Dr. Linden’s book states that things that give us pleasure light up certain areas of the brain. He calls these areas ‘the pleasure circuit’. The pleasure circuit is located in the forebrain and is dependent on the neurotransmitter dopamine. Dr. Linden further explains that the pleasure circuit has been absolutely essential to our evolutionary survival. Activities, necessary to the reproduction of our species, for instance, eating, making love, hunting, he argues, are motivated by pleasure. “We must experience basic behaviours such as eating, drinking and mating as pleasurable (rewarding) in order to survive and procreate” (24).

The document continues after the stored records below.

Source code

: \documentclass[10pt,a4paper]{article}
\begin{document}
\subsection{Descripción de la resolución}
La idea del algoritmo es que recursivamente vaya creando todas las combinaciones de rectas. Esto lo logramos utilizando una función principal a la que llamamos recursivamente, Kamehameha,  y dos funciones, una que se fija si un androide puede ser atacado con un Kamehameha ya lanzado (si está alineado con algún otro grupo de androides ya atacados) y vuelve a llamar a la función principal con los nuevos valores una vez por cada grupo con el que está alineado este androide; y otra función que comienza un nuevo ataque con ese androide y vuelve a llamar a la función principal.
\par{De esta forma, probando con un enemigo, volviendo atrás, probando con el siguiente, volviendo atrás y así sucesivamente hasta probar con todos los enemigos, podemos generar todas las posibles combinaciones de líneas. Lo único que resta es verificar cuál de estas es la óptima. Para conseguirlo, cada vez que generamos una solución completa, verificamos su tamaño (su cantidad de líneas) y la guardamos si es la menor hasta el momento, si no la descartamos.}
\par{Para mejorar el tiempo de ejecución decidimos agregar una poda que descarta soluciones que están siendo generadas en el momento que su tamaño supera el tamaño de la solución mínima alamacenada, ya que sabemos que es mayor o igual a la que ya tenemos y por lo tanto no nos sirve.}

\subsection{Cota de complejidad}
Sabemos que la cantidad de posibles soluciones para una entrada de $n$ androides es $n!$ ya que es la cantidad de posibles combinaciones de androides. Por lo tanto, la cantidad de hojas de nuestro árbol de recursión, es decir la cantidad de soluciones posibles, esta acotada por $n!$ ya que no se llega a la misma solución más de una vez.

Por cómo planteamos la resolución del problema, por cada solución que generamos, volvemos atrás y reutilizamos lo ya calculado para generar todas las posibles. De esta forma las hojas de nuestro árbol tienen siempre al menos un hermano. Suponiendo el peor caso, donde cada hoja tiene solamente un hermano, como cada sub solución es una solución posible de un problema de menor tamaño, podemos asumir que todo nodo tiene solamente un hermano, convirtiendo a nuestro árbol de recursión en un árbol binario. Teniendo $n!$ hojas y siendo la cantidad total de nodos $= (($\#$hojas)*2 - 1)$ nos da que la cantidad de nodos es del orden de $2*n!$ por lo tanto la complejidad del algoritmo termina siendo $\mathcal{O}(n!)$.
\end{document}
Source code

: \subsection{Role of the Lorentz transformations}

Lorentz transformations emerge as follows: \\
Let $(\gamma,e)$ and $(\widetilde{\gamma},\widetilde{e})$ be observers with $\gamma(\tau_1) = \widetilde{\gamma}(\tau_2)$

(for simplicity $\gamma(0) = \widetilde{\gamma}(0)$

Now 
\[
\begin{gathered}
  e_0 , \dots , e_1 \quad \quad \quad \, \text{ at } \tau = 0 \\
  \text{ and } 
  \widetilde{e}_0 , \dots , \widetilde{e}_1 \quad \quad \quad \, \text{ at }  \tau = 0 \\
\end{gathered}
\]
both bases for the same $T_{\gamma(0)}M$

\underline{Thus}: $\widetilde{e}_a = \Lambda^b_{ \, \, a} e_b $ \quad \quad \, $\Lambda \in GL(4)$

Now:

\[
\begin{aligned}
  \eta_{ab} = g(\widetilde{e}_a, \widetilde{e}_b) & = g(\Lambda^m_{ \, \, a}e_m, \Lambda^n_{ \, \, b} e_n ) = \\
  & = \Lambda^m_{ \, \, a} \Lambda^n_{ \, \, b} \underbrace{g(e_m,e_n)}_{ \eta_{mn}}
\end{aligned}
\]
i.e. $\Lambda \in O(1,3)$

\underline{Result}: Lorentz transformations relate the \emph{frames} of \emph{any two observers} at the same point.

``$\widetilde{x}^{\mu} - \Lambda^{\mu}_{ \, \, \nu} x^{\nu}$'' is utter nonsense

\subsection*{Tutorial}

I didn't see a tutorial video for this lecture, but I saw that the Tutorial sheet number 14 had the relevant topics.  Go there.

Specifically, behaviours associated with eating fatty foods are atavistic, a throwback. They are wired into our genetic make-up. We ‘stocked up’ on these fats when they were available because they were scarce. In the present, however, that is translated into overeating.
While the primary concern here is food addiction, one of the strengths of Dr. Linden’s book is that he recognizes that addiction is interchangeable. Once the brain has developed a pleasure circuit around say, cocaine, it is very easy, to find another addiction to take its place. On August 15, 2011, The American Society of Addiction Medicine (ASAM) declared in a landmark statement that addiction is a disease of the brain. While many of the behaviours, they argued, attached to addictions, are criminal, they are not problems with the individual’s moral compass (see footnote for reference). They are a result of the brain disorder called addiction.
Dr. Linden makes the same distinction between a brain disorder and morality. “The idea that eating is primarily a conscious and voluntary behaviour is deeply rooted in our culture. We humans are invested in the notion that we have free will in all things. We want to believe that weight can be controlled by volition alone. Why can’t the fat guy just eat less and exercise more? He just lacks willpower, right? Not at all” (75-76). To reiterate then, addiction, any and all addiction, is a disease of the brain.
That food addiction is located in the same area of the brain as, say, heroin addiction, is a very new idea. This contribution to our way of thinking about food, and about addiction, has tremendous implications. Dr. Linden places some of the responsibility for food addiction on the shoulders of a profit-driven food industry. This industry, he argues, has understood the dynamics of addiction and has manipulated them to their benefit. They know certain foods activate the pleasure circuit. Just as a drug dealer lures his clients so do fast food chains lure theirs. Solutions can now be targeted away from ‘will power’ and to where it counts: how to manage the food industry, advertisements and the insidious and rampant exposure of triggers.
Knowing that addiction is intertwined and is located in the brain will make the treatment of food addiction feasible. The last words to Dr. Linden: Moving forward, it is likely that some of the treatments for drug addiction (stress reduction, relearning, as well as emerging pharmaceuticals that act on the brain’s reward circuitry or the stress hormones) will also be useful in treating food addiction” (93).
American Society of Addiction Medicine .
Linden, David J. The Compass of Pleasure: How Our Brains Make Fatty Foods, Orgasm, Exercise, Marijuana, Generosity, Vodka, Learning and Gambling Feel So Good. Viking: 2011.